Earth’s average temperature is increasing—1.5°F since 1900—enough to contribute to current global climate changes. But Earth’s climate has changed many times in its history. To understand the current changes in global temperature, climate scientists are studying the relationship between the natural cycles of climate change and human activity, with particular focus on the human role in the increase of greenhouse gases.
The greenhouse effect, a natural phenomenon, keeps Earth warm. Without the greenhouse effect, Earth would be too cold for most life, with an average temperature of -18°C (-0.4°F) instead of its current average temperature of 15°C (59°F). Earth's temperature depends on the balance between the incoming solar radiation that is absorbed and how much is re-radiated to space. In the atmosphere, greenhouse gases trap heat energy by absorbing some of the reflected radiation instead of letting it re-radiate into space.
Naturally occurring greenhouse gases make up only about 0.1% of the atmosphere but absorb significant amounts of radiation. They include carbon dioxide (CO2), methane and nitrous oxide. Water vapor, which makes up about 1% of the atmosphere, is also a naturally occurring greenhouse gas. Concentrations of natural and man-made greenhouse gases have been rising since the Industrial Revolution, amplifying the greenhouse effect and holding more heat in the atmosphere.
CO2 levels have increased from fairly stable levels (280 parts per million) before the Industrial Revolution to higher levels today (392 parts per million). CO2 stays in the atmosphere between 50 and 200 years before being absorbed by the ocean or changed by a chemical reaction such as photosynthesis. This means that even if production of CO2 were reduced today, the CO2 that was added to the atmosphere decades ago would continue to affect the climate well into the future.

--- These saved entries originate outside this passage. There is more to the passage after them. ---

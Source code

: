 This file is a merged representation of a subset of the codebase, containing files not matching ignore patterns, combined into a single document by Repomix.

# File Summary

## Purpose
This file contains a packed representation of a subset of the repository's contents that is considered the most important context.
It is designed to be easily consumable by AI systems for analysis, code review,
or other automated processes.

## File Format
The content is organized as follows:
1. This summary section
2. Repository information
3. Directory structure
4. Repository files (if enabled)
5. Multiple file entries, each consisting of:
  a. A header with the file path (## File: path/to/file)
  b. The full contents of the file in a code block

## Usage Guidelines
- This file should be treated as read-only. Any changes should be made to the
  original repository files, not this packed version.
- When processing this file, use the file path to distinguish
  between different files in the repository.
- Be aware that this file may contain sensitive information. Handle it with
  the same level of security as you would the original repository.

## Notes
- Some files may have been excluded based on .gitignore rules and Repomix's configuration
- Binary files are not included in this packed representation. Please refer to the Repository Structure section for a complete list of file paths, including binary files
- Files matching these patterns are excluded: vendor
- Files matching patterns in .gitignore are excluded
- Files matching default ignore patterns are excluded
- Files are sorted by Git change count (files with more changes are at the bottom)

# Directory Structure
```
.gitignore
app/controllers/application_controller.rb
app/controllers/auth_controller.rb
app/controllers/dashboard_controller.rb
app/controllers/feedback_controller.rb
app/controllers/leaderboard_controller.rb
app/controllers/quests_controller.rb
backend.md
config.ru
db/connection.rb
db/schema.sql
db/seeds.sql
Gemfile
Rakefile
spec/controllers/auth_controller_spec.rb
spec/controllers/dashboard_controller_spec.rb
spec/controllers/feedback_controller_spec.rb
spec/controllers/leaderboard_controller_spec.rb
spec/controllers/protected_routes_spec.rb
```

Climate scientists generally agree that the greenhouse effect is playing a role in changes in Earth's average temperature. The warming trend they have observed over the past 50 years is due primarily to human-induced emissions of heat-trapping gases, not to natural cycles. Changes such as shifting weather patterns, lengthening growing seasons, thawing permafrost, and lengthening ice-free seasons are all connected to this warming trend. These changes are important, because change in one part of Earth's climate system affects all of its other parts.